#### WHAT THIS TASK INVOLVES:
When you copy the material below, keep every line exact and drop the pictures.

-*-

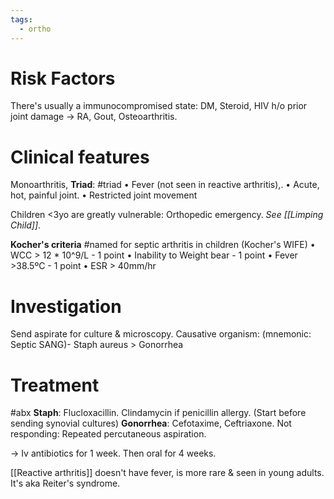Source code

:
 ```yaml
---
tags:
  - ortho
---
```

# Risk Factors
There's usually a immunocompromised state: DM, Steroid, HIV
h/o prior joint damage -> RA, Gout, Osteoarthritis. 

# Clinical features
Monoarthritis, 
**Triad**: #triad
	• Fever (not seen in reactive arthritis),.
	• Acute, hot, painful joint.
	• Restricted joint movement

Children <3yo are greatly vulnerable: Orthopedic emergency. *See [[Limping Child]]*.

**Kocher's criteria** #named for septic arthritis in children (Kocher's WIFE)
	• WCC > 12 * 10^9/L - 1 point
	• Inability to Weight bear - 1 point
	• Fever >38.5ºC - 1 point
	• ESR > 40mm/hr

# Investigation 
Send aspirate for culture & microscopy. 
Causative organism: (mnemonic: Septic SANG)- Staph aureus > Gonorrhea

# Treatment
#abx
**Staph**: Flucloxacillin. Clindamycin if penicillin allergy. (Start before sending synovial cultures)
**Gonorrhea**: Cefotaxime, Ceftriaxone.
Not responding: Repeated percutaneous aspiration. 

-> Iv antibiotics for 1 week. Then oral for 4 weeks. 

[[Reactive arthritis]] doesn't have fever, is more rare & seen in young adults. It's aka Reiter's syndrome.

-*-

#### PROBLEM SOLUTION:
Source code

:
 ```yaml
---
tags:
  - ortho
---
```

# Risk Factors
There's usually a immunocompromised state: DM, Steroid, HIV
h/o prior joint damage -> RA, Gout, Osteoarthritis. 

# Clinical features
Monoarthritis, 
**Triad**: #triad
	• Fever (not seen in reactive arthritis),.
	• Acute, hot, painful joint.
	• Restricted joint movement

Children <3yo are greatly vulnerable: Orthopedic emergency. *See [[Limping Child]]*.

**Kocher's criteria** #named for septic arthritis in children (Kocher's WIFE)
	• WCC > 12 * 10^9/L - 1 point
	• Inability to Weight bear - 1 point
	• Fever >38.5ºC - 1 point
	• ESR > 40mm/hr

# Investigation 
Send aspirate for culture & microscopy. 
Causative organism: (mnemonic: Septic SANG)- Staph aureus > Gonorrhea

# Treatment
#abx
**Staph**: Flucloxacillin. Clindamycin if penicillin allergy. (Start before sending synovial cultures)
**Gonorrhea**: Cefotaxime, Ceftriaxone.
Not responding: Repeated percutaneous aspiration. 

-> Iv antibiotics for 1 week. Then oral for 4 weeks. 

[[Reactive arthritis]] doesn't have fever, is more rare & seen in young adults. It's aka Reiter's syndrome.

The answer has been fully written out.